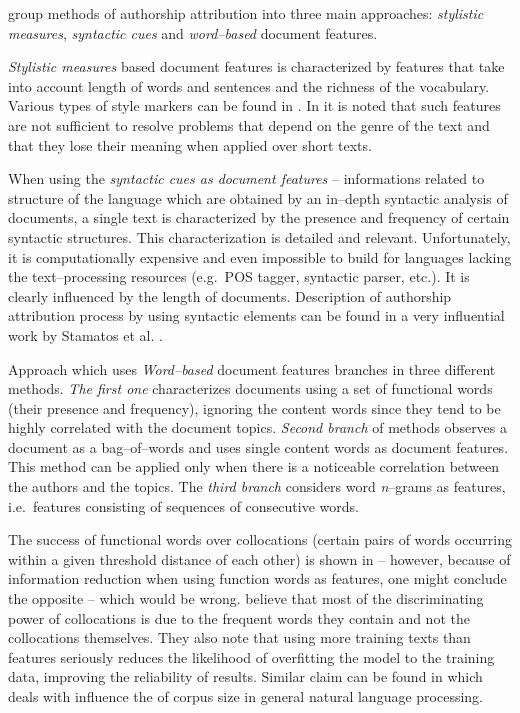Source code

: \documentclass[11pt,english]{article}
\begin{document}
\begin{multicols}{2}
\citet{coyotl2006authorship} group methods of authorship attribution into three
main approaches: \emph{stylistic measures}, \emph{syntactic cues} and
\emph{word--based} document features.

\emph{Stylistic measures} based document features is characterized by features
that take into account length of words and sentences and the
richness of the vocabulary. Various types of style markers can be found in
\citep{luyckx2005shallow}. In \citep{coyotl2006authorship} it is noted that such features are not sufficient to resolve problems that depend on the genre of the text and that they lose their meaning when applied over short texts.

When using the \emph{syntactic cues as document features} -- informations
related to structure of the language which are obtained by an in--depth syntactic
analysis of documents, a single text is characterized by the presence and frequency of
certain syntactic structures. This characterization is detailed and relevant.
Unfortunately, it is computationally expensive and even impossible to build for
languages lacking the text--processing resources (e.g.\ POS tagger, syntactic
parser, etc.). It is clearly influenced by the length of documents. Description of authorship attribution process by using syntactic elements
can be found in a very influential work by Stamatos et al.
\citep{stamatatos2001computer}.

Approach which uses \emph{Word--based} document features branches in three
different methods. \emph{The first one} characterizes documents using a set of
functional words (their presence and frequency), ignoring the content words since
they tend to be highly correlated with the document topics. \emph{Second branch}
of methods observes a document as a bag--of--words and uses single content words as
document features. This method can be applied only when there is a noticeable
correlation between the authors and the topics. The \emph{third branch} considers
word \emph{n}--grams as features, i.e.\ features consisting of sequences of
consecutive words.

The success of functional words over collocations (certain pairs of words
occurring within a given threshold distance of each other) is shown in
\citep{argamon2005measuring} -- however, because of information reduction when 
using function words as features, one might conclude the opposite -- which would be
wrong. \citet{argamon2005measuring} believe that most of the discriminating power
of collocations is due to the frequent words they contain and not the
collocations themselves. They also note that using more training texts than
features seriously reduces the likelihood of overfitting the model to the
training data, improving the reliability of results. Similar claim can be found
in \citep{banko2001scaling} which deals with influence the of corpus size in
general natural language processing.


\end{multicols}
\end{document}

★ ★ ★ ★ ★

▸ Work to be completed: Reproduce the entries above exactly, though not their pictures.

▸ Exercise answer:
Source code

: \documentclass[11pt,english]{article}
\begin{document}
\begin{multicols}{2}
\citet{coyotl2006authorship} group methods of authorship attribution into three
main approaches: \emph{stylistic measures}, \emph{syntactic cues} and
\emph{word--based} document features.

\emph{Stylistic measures} based document features is characterized by features
that take into account length of words and sentences and the
richness of the vocabulary. Various types of style markers can be found in
\citep{luyckx2005shallow}. In \citep{coyotl2006authorship} it is noted that such features are not sufficient to resolve problems that depend on the genre of the text and that they lose their meaning when applied over short texts.

When using the \emph{syntactic cues as document features} -- informations
related to structure of the language which are obtained by an in--depth syntactic
analysis of documents, a single text is characterized by the presence and frequency of
certain syntactic structures. This characterization is detailed and relevant.
Unfortunately, it is computationally expensive and even impossible to build for
languages lacking the text--processing resources (e.g.\ POS tagger, syntactic
parser, etc.). It is clearly influenced by the length of documents. Description of authorship attribution process by using syntactic elements
can be found in a very influential work by Stamatos et al.
\citep{stamatatos2001computer}.

Approach which uses \emph{Word--based} document features branches in three
different methods. \emph{The first one} characterizes documents using a set of
functional words (their presence and frequency), ignoring the content words since
they tend to be highly correlated with the document topics. \emph{Second branch}
of methods observes a document as a bag--of--words and uses single content words as
document features. This method can be applied only when there is a noticeable
correlation between the authors and the topics. The \emph{third branch} considers
word \emph{n}--grams as features, i.e.\ features consisting of sequences of
consecutive words.

The success of functional words over collocations (certain pairs of words
occurring within a given threshold distance of each other) is shown in
\citep{argamon2005measuring} -- however, because of information reduction when 
using function words as features, one might conclude the opposite -- which would be
wrong. \citet{argamon2005measuring} believe that most of the discriminating power
of collocations is due to the frequent words they contain and not the
collocations themselves. They also note that using more training texts than
features seriously reduces the likelihood of overfitting the model to the
training data, improving the reliability of results. Similar claim can be found
in \citep{banko2001scaling} which deals with influence the of corpus size in
general natural language processing.


\end{multicols}
\end{document}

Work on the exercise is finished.